A possibili trascorsi nell'esercito riconduce anche la mano votiva bronzea recuperata nella taberna medica, segno di devozione verso Giove Dolicheno, divinità appunto venerata soprattutto tra i soldati. In proposito vale la pena di ricordare anche il cippo votivo scoperto in passato presso il foro, dove si ergeva un sacello allo stesso Dolicheno. La lapide, coeva alla domus del Chirurgo, ricorda infatti come dedicante un T. Flavius Galata Eutyches, personaggio di origine orientale che potrebbe corrispondere proprio al medicus di piazza Ferrari.
Il palazzo tardoantico
Alla distruzione della domus del Chirurgo e all'immediata erezione delle nuove mura della città, che quasi la lambirono, fece seguito il completo abbandono dell'area. Tale situazione, che rifletteva il particolare momento di crisi della città e dello stesso impero romano, mutò solo verso gli inizi del V secolo, in concomitanza con importanti mutamenti storici.
Il trasferimento della sede imperiale a Ravenna, attuato da Onorio nel 402, comportò infatti la parziale rivitalizzazione delle città romagnole, in cui comparvero nuove residenze di lusso abitate da alti ufficiali e funzionari di corte. A questo periodo risalgono appunto i resti conservati nel settore meridionale dello scavo, riferibili ad un'abitazione di tipo palaziale che rioccupò la parte anteriore del vecchio isolato, di fronte al decumano.
L'edificio, scoperto solo in parte, presentava un ampio cortile decorato da una fontana a ninfeo con canali; attorno a questo si disponeva un articolato complesso, ristrutturato e ampliato tra la fine del V e gli inizi del VI secolo, sotto il regno dei Goti.
I ruderi dell'impianto mostrano diversi ambienti, talora dotati di sistema di riscaldamento, collegati da un corridoio angolare; le stanze, con murature laterizie, sono pavimentate da mosaici policromi a complessa decorazione geometrica.

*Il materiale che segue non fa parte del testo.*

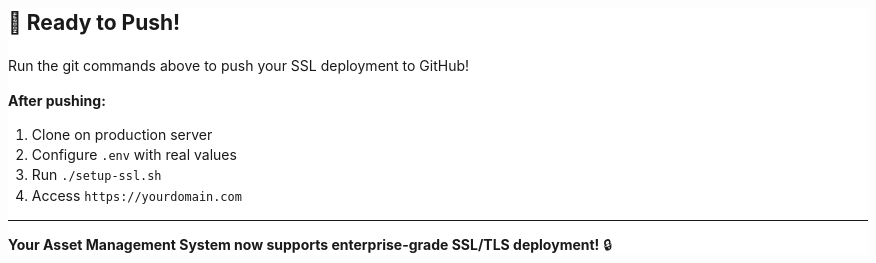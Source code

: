 
## 🎉 Ready to Push!

Run the git commands above to push your SSL deployment to GitHub!

**After pushing:**
1. Clone on production server
2. Configure `.env` with real values
3. Run `./setup-ssl.sh`
4. Access `https://yourdomain.com`

---

**Your Asset Management System now supports enterprise-grade SSL/TLS deployment!** 🔒
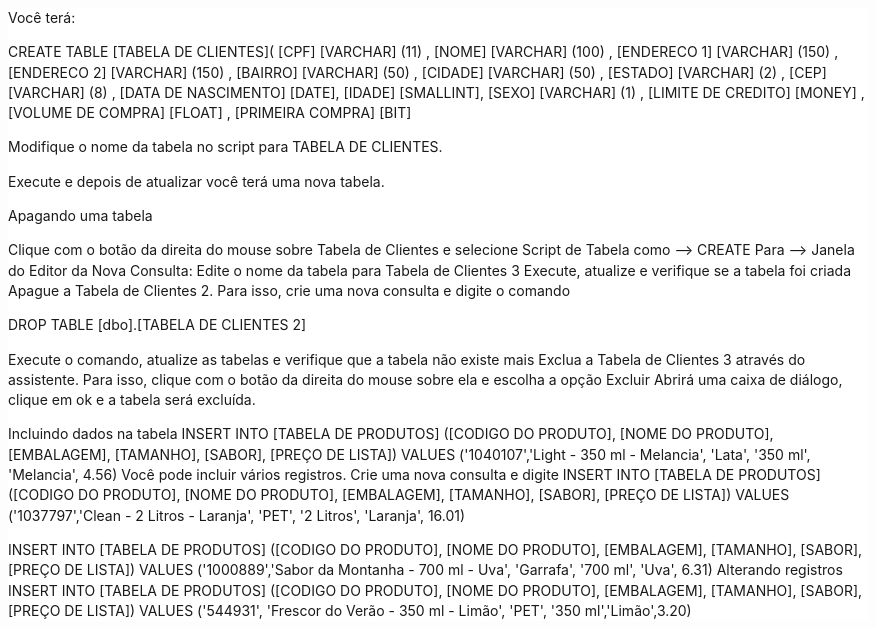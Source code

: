 Você terá: 

CREATE TABLE [TABELA DE CLIENTES](
    [CPF] [VARCHAR] (11) ,
    [NOME] [VARCHAR] (100) ,
    [ENDERECO 1] [VARCHAR] (150) ,
    [ENDERECO 2] [VARCHAR] (150) ,
    [BAIRRO] [VARCHAR] (50) ,
    [CIDADE] [VARCHAR] (50) ,
    [ESTADO] [VARCHAR] (2) ,
    [CEP] [VARCHAR] (8) ,
    [DATA DE NASCIMENTO] [DATE],
    [IDADE] [SMALLINT],
    [SEXO] [VARCHAR] (1) ,
    [LIMITE DE CREDITO] [MONEY] ,
    [VOLUME DE COMPRA] [FLOAT] ,
    [PRIMEIRA COMPRA] [BIT]

Modifique o nome da tabela no script para TABELA DE CLIENTES.

Execute  e depois de atualizar você terá uma nova tabela.

Apagando uma tabela

Clique com o botão da direita do mouse sobre Tabela de Clientes e selecione Script de Tabela como --> CREATE Para --> Janela do Editor da Nova Consulta:
 Edite o nome da tabela para Tabela de Clientes 3
Execute, atualize e verifique se a tabela foi criada
Apague a Tabela de Clientes 2. Para isso, crie uma nova consulta e digite o comando

DROP TABLE [dbo].[TABELA DE CLIENTES 2]

 Execute o comando, atualize as tabelas e verifique que a tabela não existe mais
 Exclua a Tabela de Clientes 3 através do assistente. Para isso, clique com o botão da direita do mouse sobre ela e escolha a opção Excluir
Abrirá uma caixa de diálogo, clique em ok e a tabela será excluída.

Incluindo dados na tabela
INSERT INTO [TABELA DE PRODUTOS]
([CODIGO DO PRODUTO], [NOME DO PRODUTO], [EMBALAGEM], [TAMANHO], [SABOR], [PREÇO DE LISTA])
VALUES
('1040107','Light - 350 ml - Melancia', 'Lata', '350 ml', 'Melancia', 4.56)
Você pode incluir vários registros. Crie uma nova consulta e digite
INSERT INTO [TABELA DE PRODUTOS]
([CODIGO DO PRODUTO], [NOME DO PRODUTO], [EMBALAGEM], [TAMANHO], [SABOR], [PREÇO DE LISTA])
VALUES
('1037797','Clean - 2 Litros - Laranja', 'PET', '2 Litros', 'Laranja', 16.01)

INSERT INTO [TABELA DE PRODUTOS]
([CODIGO DO PRODUTO], [NOME DO PRODUTO], [EMBALAGEM], [TAMANHO], [SABOR], [PREÇO DE LISTA])
VALUES
('1000889','Sabor da Montanha - 700 ml - Uva', 'Garrafa', '700 ml', 'Uva', 6.31)
Alterando registros
INSERT INTO [TABELA DE PRODUTOS]
([CODIGO DO PRODUTO], [NOME DO PRODUTO], [EMBALAGEM], [TAMANHO], [SABOR], [PREÇO DE LISTA])
VALUES
('544931', 'Frescor do Verão - 350 ml - Limão', 'PET', '350 ml','Limão',3.20)
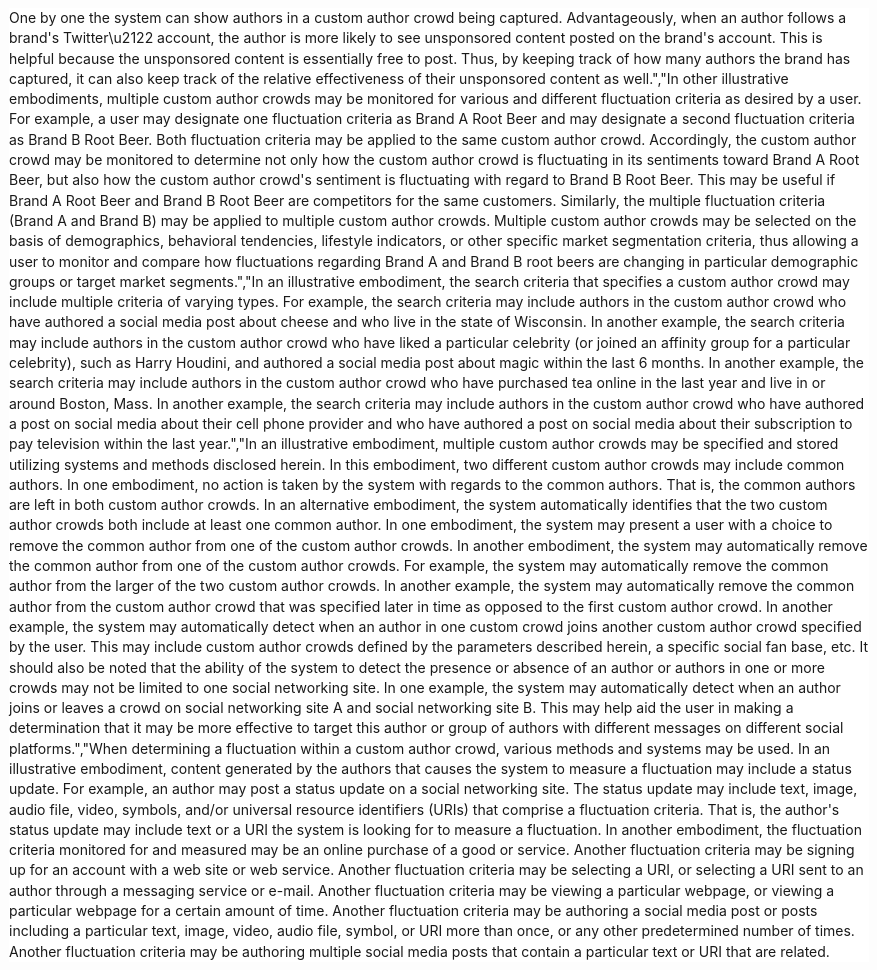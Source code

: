 One by one the system can show authors in a custom author crowd being captured. Advantageously, when an author follows a brand's Twitter\u2122 account, the author is more likely to see unsponsored content posted on the brand's account. This is helpful because the unsponsored content is essentially free to post. Thus, by keeping track of how many authors the brand has captured, it can also keep track of the relative effectiveness of their unsponsored content as well.","In other illustrative embodiments, multiple custom author crowds may be monitored for various and different fluctuation criteria as desired by a user. For example, a user may designate one fluctuation criteria as Brand A Root Beer and may designate a second fluctuation criteria as Brand B Root Beer. Both fluctuation criteria may be applied to the same custom author crowd. Accordingly, the custom author crowd may be monitored to determine not only how the custom author crowd is fluctuating in its sentiments toward Brand A Root Beer, but also how the custom author crowd's sentiment is fluctuating with regard to Brand B Root Beer. This may be useful if Brand A Root Beer and Brand B Root Beer are competitors for the same customers. Similarly, the multiple fluctuation criteria (Brand A and Brand B) may be applied to multiple custom author crowds. Multiple custom author crowds may be selected on the basis of demographics, behavioral tendencies, lifestyle indicators, or other specific market segmentation criteria, thus allowing a user to monitor and compare how fluctuations regarding Brand A and Brand B root beers are changing in particular demographic groups or target market segments.","In an illustrative embodiment, the search criteria that specifies a custom author crowd may include multiple criteria of varying types. For example, the search criteria may include authors in the custom author crowd who have authored a social media post about cheese and who live in the state of Wisconsin. In another example, the search criteria may include authors in the custom author crowd who have liked a particular celebrity (or joined an affinity group for a particular celebrity), such as Harry Houdini, and authored a social media post about magic within the last 6 months. In another example, the search criteria may include authors in the custom author crowd who have purchased tea online in the last year and live in or around Boston, Mass. In another example, the search criteria may include authors in the custom author crowd who have authored a post on social media about their cell phone provider and who have authored a post on social media about their subscription to pay television within the last year.","In an illustrative embodiment, multiple custom author crowds may be specified and stored utilizing systems and methods disclosed herein. In this embodiment, two different custom author crowds may include common authors. In one embodiment, no action is taken by the system with regards to the common authors. That is, the common authors are left in both custom author crowds. In an alternative embodiment, the system automatically identifies that the two custom author crowds both include at least one common author. In one embodiment, the system may present a user with a choice to remove the common author from one of the custom author crowds. In another embodiment, the system may automatically remove the common author from one of the custom author crowds. For example, the system may automatically remove the common author from the larger of the two custom author crowds. In another example, the system may automatically remove the common author from the custom author crowd that was specified later in time as opposed to the first custom author crowd. In another example, the system may automatically detect when an author in one custom crowd joins another custom author crowd specified by the user. This may include custom author crowds defined by the parameters described herein, a specific social fan base, etc. It should also be noted that the ability of the system to detect the presence or absence of an author or authors in one or more crowds may not be limited to one social networking site. In one example, the system may automatically detect when an author joins or leaves a crowd on social networking site A and social networking site B. This may help aid the user in making a determination that it may be more effective to target this author or group of authors with different messages on different social platforms.","When determining a fluctuation within a custom author crowd, various methods and systems may be used. In an illustrative embodiment, content generated by the authors that causes the system to measure a fluctuation may include a status update. For example, an author may post a status update on a social networking site. The status update may include text, image, audio file, video, symbols, and\/or universal resource identifiers (URIs) that comprise a fluctuation criteria. That is, the author's status update may include text or a URI the system is looking for to measure a fluctuation. In another embodiment, the fluctuation criteria monitored for and measured may be an online purchase of a good or service. Another fluctuation criteria may be signing up for an account with a web site or web service. Another fluctuation criteria may be selecting a URI, or selecting a URI sent to an author through a messaging service or e-mail. Another fluctuation criteria may be viewing a particular webpage, or viewing a particular webpage for a certain amount of time. Another fluctuation criteria may be authoring a social media post or posts including a particular text, image, video, audio file, symbol, or URI more than once, or any other predetermined number of times. Another fluctuation criteria may be authoring multiple social media posts that contain a particular text or URI that are related.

La prestigiosa natura dell'abitazione tardoantica e l'alto rango del personaggio che vi risiedette sono tra l'altro testimoniate dal vano cruciforme con ipocausto e dalla vasta aula absidata che la fiancheggiava, certamente utilizzata dal dominus come sala di rappresentanza e ricevimento.
Le strutture altomedievali
Nel corso del VI secolo, ai tempi della guerra tra Goti e Bizantini, il palazzo tardoantico iniziò a mostrare segni di degrado, per poi essere distrutto, demolito e completamente interrato. In seguito l'area accolse un piccolo cimitero, forse collegato ad un edificio religioso sorto nelle vicinanze, secondo la pratica cristiana che ormai permetteva di seppellire anche dentro la città.
Come testimoniano alcune tombe ancora conservate all'interno dello scavo, gli inumati erano deposti in semplici fosse, talora protette da coperture in tegole, che spesso giunsero ad intaccare i sottostanti pavimenti a mosaico.
Il sepolcreto fu utilizzato fino al pieno VII secolo, dopo di che l'area fu occupata da nuove strutture abitative. Come d'abitudine per il periodo altomedievale, la casa riportata in luce era circondata da spazi aperti, forse coltivati ad orto, ed era edificata con materiali deperibili: gli alzati, sorretti da leggere fondazioni in frammenti laterizi, utilizzavano pali di legno e murature in argilla, mentre i pavimenti erano costituiti da terra battuta.
Nel settore sudoccidentale dello scavo archeologico sono tuttora visibili alcune di queste strutture; sui livelli di calpestio, accanto a varie buche di palo, tra l'altro si conserva un grande focolare con piano di combustione in frammenti di mattoni romani di reimpiego.
Alcuni modesti rifacimenti documentano la sopravvivenza degli impianti abitativi fino all'VIII secolo. In seguito l'area restò inedificata, venendo ricoperta da strati di terreno colturale che solo in età tardomedievale accolsero nuove costruzioni.